#### Exercise prompt:
The line holding "R_j^2 - 3 n" is the last one to output; start at the first line of the data, keep every line in between exactly, and leave out pictures.
Exercise data START
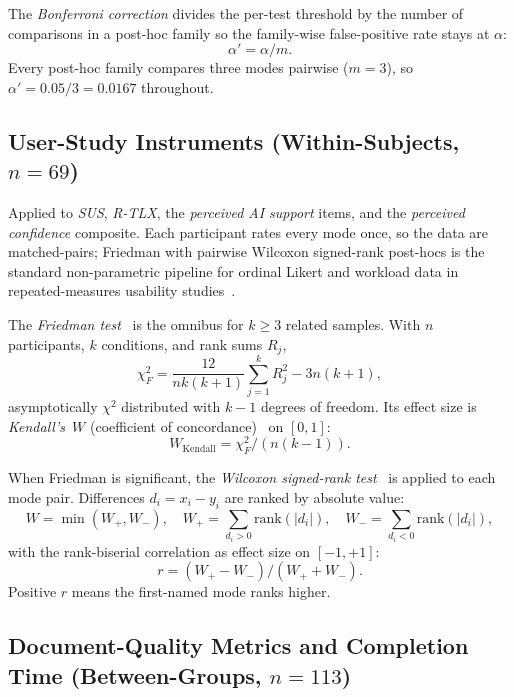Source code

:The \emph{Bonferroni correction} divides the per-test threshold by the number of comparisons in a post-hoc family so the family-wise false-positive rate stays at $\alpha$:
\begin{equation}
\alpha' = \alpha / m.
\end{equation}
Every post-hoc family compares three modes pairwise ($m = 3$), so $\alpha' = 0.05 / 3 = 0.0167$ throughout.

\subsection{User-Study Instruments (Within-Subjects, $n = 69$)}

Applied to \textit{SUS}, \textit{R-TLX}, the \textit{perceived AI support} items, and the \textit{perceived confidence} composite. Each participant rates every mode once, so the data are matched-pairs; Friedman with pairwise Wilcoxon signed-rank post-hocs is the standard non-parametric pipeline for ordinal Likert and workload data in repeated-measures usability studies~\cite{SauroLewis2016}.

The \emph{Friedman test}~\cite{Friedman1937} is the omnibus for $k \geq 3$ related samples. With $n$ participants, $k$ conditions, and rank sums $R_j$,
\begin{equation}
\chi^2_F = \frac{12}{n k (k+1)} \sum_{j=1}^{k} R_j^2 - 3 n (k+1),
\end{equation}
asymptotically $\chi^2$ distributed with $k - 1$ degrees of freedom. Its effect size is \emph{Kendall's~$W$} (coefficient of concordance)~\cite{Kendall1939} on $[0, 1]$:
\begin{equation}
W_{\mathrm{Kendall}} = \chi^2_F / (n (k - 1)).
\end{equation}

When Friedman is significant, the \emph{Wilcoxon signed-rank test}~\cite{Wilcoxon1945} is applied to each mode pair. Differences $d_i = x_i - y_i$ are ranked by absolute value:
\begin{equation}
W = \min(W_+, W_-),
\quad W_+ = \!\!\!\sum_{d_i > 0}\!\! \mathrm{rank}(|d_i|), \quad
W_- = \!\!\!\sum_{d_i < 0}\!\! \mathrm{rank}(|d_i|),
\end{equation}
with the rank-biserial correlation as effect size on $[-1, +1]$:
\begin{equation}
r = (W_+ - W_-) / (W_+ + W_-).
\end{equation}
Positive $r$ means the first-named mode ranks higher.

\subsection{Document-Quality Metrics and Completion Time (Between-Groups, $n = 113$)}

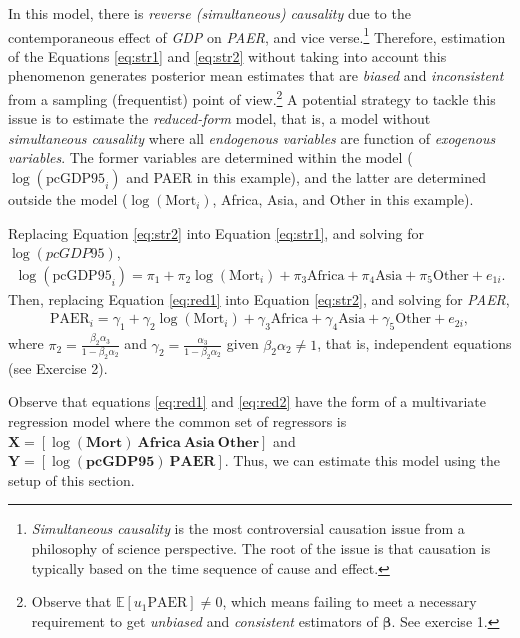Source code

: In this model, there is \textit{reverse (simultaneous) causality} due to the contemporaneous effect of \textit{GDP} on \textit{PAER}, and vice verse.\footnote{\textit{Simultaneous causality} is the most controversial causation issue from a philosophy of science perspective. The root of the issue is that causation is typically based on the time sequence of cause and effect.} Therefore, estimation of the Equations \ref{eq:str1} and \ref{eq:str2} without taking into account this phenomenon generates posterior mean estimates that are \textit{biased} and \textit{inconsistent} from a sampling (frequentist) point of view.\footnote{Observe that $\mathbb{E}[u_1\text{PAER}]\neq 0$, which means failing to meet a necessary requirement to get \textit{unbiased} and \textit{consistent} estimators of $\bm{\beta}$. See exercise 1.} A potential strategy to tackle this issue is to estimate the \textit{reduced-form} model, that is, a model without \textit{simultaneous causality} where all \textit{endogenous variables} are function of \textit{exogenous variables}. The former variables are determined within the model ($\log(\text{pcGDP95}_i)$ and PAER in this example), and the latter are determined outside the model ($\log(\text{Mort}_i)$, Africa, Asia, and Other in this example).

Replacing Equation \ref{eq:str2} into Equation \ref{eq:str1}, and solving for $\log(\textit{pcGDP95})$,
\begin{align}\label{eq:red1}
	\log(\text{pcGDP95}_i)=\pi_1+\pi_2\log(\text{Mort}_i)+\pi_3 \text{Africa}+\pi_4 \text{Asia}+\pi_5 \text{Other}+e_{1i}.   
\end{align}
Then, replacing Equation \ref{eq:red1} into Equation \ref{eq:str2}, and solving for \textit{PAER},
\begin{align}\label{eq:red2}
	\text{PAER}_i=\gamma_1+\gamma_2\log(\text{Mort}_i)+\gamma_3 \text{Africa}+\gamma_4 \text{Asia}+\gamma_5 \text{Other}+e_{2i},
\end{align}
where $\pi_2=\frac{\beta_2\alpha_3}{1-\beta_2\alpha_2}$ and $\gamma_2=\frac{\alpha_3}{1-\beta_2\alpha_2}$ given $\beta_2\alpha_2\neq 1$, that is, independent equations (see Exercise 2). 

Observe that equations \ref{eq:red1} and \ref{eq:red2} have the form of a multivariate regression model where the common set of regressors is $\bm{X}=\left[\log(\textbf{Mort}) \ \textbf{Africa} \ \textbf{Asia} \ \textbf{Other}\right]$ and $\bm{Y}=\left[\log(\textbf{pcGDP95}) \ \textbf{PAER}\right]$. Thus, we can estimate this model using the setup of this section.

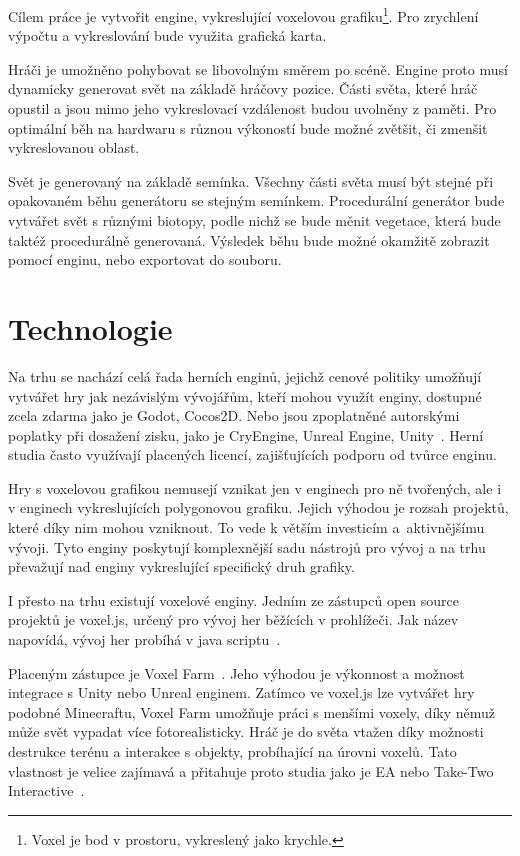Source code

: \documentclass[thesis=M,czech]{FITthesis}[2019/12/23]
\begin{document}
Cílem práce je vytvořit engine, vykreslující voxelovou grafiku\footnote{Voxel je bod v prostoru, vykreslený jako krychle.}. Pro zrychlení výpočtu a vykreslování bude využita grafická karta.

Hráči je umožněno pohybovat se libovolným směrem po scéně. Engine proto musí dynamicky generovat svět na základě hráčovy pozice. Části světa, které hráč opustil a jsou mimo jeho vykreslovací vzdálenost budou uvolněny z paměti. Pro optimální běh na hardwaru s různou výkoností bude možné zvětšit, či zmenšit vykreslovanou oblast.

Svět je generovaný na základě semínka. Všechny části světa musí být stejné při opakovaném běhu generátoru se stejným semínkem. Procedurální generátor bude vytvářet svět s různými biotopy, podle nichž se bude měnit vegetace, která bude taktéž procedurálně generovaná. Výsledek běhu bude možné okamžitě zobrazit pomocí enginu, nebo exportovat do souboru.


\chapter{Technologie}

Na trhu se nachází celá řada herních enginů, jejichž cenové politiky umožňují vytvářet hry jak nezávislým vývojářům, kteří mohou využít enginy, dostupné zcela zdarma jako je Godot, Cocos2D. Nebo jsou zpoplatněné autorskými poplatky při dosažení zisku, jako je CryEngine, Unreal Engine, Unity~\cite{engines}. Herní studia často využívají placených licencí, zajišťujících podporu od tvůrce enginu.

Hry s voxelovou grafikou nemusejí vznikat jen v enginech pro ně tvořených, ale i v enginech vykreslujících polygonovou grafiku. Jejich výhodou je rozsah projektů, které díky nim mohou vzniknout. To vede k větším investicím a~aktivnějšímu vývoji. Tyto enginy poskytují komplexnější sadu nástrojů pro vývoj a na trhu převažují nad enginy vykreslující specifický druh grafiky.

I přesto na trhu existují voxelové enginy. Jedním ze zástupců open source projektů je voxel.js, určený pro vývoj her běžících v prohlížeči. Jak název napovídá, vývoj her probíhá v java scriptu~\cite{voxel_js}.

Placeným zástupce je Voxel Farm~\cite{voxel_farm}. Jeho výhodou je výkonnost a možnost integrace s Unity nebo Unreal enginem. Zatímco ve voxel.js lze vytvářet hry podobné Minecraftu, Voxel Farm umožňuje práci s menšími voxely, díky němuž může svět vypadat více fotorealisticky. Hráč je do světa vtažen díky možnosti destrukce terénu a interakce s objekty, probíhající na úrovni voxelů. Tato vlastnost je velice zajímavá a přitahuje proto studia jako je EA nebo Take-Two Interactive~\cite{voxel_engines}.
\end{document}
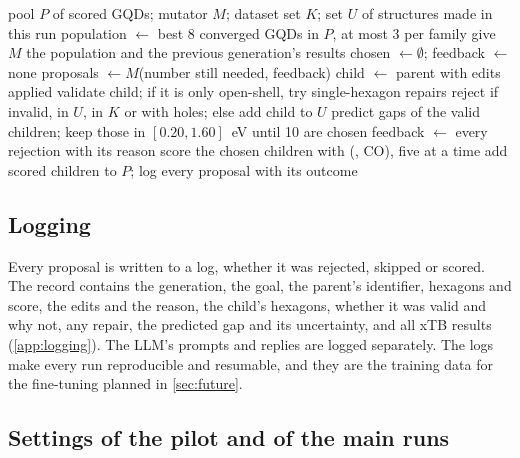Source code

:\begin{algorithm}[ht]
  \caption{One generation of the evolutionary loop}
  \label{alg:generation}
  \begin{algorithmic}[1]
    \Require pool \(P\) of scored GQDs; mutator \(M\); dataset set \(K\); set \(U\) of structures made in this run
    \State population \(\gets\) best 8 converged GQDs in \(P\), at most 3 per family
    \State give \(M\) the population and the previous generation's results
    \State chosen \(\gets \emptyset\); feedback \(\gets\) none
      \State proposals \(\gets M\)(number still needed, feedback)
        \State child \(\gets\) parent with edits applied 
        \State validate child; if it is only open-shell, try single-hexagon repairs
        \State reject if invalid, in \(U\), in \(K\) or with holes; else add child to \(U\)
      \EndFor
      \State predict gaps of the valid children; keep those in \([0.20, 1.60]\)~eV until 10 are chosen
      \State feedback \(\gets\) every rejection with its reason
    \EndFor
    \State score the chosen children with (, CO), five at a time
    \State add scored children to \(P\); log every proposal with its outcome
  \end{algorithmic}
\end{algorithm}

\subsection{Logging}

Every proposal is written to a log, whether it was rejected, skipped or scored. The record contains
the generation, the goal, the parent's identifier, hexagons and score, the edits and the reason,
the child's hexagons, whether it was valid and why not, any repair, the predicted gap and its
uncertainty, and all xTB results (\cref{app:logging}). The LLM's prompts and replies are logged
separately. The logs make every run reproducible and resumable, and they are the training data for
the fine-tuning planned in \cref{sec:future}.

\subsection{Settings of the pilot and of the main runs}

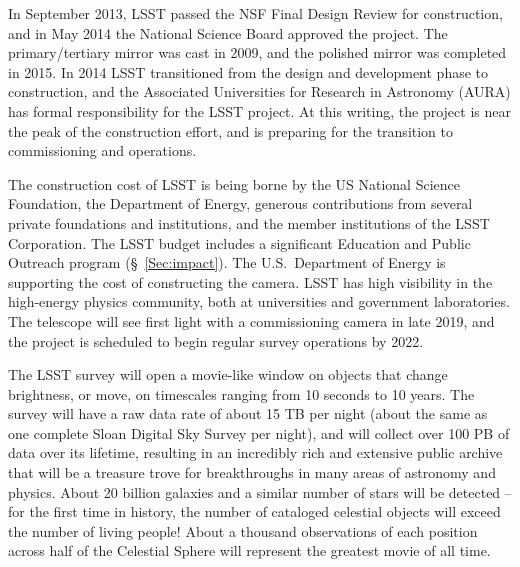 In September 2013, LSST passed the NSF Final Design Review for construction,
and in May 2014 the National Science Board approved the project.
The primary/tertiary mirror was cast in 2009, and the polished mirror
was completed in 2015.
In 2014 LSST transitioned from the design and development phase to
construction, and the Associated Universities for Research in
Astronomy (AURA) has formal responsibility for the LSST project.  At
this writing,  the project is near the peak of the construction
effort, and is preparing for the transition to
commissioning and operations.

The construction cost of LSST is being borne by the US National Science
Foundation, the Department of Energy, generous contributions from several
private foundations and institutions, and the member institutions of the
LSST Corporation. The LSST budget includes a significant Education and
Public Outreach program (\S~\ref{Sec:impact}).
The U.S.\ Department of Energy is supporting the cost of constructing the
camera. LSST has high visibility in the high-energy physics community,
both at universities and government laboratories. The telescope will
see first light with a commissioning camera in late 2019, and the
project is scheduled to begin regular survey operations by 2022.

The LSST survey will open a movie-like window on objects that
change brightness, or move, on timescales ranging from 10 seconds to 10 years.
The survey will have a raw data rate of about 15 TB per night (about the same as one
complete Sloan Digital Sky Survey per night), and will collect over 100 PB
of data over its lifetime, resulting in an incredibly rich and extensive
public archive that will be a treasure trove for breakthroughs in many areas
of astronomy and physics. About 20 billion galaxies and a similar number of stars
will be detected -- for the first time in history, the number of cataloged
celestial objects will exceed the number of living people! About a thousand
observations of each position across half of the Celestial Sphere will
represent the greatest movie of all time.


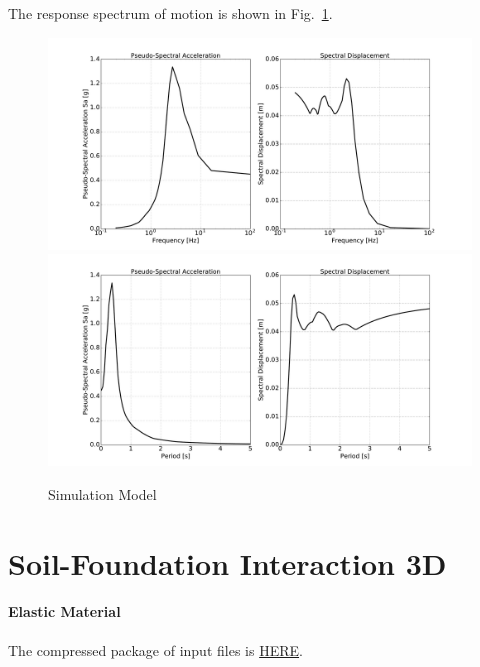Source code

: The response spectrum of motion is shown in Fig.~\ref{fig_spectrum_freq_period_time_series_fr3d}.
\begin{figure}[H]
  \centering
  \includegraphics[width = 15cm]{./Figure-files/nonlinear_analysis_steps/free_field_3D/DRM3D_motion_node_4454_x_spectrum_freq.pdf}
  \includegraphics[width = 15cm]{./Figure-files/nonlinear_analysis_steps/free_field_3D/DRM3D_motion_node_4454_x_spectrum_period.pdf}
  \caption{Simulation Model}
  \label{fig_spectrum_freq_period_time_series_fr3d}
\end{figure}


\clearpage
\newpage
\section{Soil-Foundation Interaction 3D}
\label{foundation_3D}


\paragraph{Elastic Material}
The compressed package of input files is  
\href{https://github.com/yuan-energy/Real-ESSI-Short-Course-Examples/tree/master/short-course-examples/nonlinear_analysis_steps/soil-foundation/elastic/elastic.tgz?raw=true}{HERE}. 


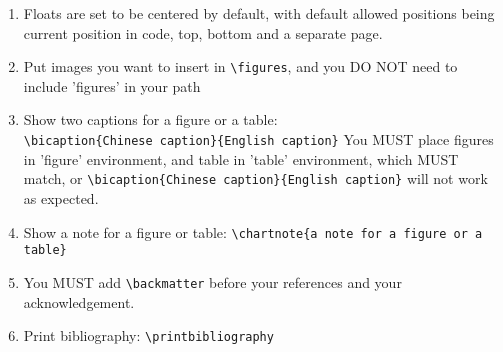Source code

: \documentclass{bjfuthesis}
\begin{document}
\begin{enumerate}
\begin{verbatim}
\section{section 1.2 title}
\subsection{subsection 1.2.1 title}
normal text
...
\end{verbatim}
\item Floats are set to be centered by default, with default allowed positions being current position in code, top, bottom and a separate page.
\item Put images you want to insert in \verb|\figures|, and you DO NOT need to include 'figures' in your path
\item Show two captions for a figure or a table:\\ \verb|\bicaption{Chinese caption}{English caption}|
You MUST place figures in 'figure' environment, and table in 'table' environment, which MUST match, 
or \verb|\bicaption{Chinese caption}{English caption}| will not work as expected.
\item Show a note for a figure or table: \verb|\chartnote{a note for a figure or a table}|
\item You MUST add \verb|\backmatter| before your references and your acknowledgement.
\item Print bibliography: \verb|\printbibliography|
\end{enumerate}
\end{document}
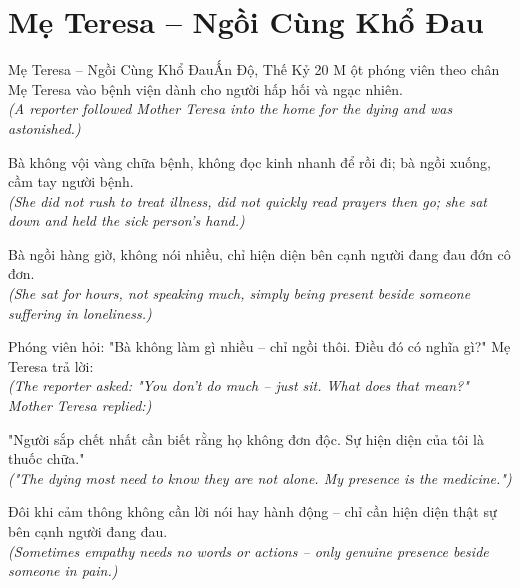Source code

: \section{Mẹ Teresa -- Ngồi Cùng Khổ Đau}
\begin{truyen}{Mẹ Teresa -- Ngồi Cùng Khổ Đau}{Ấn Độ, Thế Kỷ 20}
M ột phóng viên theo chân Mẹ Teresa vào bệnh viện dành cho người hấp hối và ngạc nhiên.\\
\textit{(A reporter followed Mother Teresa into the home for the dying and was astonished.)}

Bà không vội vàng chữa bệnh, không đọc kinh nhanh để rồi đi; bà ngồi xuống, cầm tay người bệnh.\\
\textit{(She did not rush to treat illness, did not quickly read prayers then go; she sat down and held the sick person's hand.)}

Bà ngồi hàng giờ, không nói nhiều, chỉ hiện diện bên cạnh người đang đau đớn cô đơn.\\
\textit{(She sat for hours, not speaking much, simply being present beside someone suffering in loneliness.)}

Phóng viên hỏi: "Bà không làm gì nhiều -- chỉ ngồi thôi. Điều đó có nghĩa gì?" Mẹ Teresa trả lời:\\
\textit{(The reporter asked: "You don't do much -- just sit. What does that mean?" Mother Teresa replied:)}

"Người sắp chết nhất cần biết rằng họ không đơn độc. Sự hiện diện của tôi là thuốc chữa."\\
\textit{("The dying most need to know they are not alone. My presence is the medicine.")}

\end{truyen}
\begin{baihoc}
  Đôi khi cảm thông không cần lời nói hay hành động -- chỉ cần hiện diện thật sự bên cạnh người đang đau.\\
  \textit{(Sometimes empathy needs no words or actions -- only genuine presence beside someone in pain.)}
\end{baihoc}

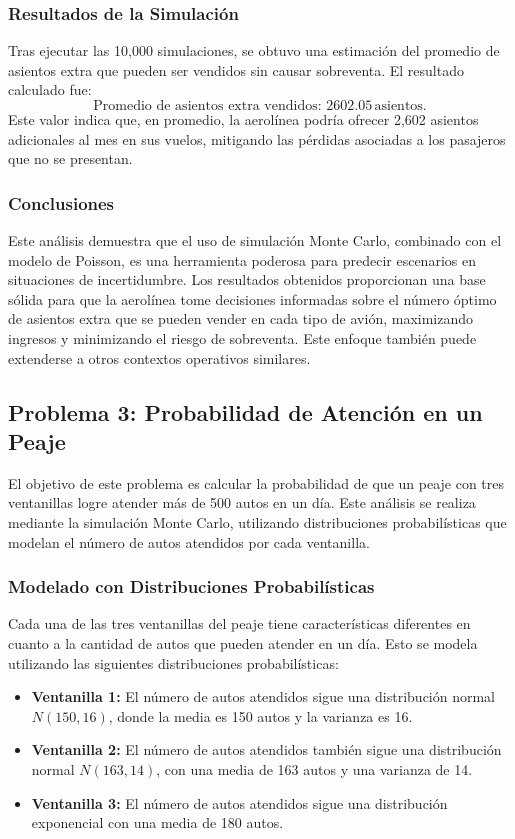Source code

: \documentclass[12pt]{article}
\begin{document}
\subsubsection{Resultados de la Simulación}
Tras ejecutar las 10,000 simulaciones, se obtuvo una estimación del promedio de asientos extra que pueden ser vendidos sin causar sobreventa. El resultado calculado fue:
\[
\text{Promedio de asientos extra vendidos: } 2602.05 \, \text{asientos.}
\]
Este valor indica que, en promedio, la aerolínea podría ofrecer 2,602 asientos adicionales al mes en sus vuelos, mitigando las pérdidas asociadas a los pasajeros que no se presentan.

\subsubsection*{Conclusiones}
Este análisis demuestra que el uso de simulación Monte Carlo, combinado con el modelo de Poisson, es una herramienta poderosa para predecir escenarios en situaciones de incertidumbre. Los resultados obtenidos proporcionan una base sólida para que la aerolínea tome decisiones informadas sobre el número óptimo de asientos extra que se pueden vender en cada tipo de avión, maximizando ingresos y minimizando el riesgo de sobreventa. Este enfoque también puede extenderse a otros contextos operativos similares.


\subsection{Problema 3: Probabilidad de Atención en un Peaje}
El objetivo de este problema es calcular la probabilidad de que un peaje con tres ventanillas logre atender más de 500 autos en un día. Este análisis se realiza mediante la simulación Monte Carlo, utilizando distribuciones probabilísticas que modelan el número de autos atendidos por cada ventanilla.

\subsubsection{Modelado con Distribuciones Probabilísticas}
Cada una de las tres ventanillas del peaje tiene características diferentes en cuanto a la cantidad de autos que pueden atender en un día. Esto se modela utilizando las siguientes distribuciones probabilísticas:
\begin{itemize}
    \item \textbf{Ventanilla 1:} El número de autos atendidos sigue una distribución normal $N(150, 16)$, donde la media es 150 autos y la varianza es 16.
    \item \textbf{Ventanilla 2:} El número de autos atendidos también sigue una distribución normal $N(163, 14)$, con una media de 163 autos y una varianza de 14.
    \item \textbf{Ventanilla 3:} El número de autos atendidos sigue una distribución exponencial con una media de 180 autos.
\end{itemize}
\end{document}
Exercise data END
#### Answer to this task:
Source code

:The \emph{Bonferroni correction} divides the per-test threshold by the number of comparisons in a post-hoc family so the family-wise false-positive rate stays at $\alpha$:
\begin{equation}
\alpha' = \alpha / m.
\end{equation}
Every post-hoc family compares three modes pairwise ($m = 3$), so $\alpha' = 0.05 / 3 = 0.0167$ throughout.

\subsection{User-Study Instruments (Within-Subjects, $n = 69$)}

Applied to \textit{SUS}, \textit{R-TLX}, the \textit{perceived AI support} items, and the \textit{perceived confidence} composite. Each participant rates every mode once, so the data are matched-pairs; Friedman with pairwise Wilcoxon signed-rank post-hocs is the standard non-parametric pipeline for ordinal Likert and workload data in repeated-measures usability studies~\cite{SauroLewis2016}.

The \emph{Friedman test}~\cite{Friedman1937} is the omnibus for $k \geq 3$ related samples. With $n$ participants, $k$ conditions, and rank sums $R_j$,
\begin{equation}
\chi^2_F = \frac{12}{n k (k+1)} \sum_{j=1}^{k} R_j^2 - 3 n (k+1),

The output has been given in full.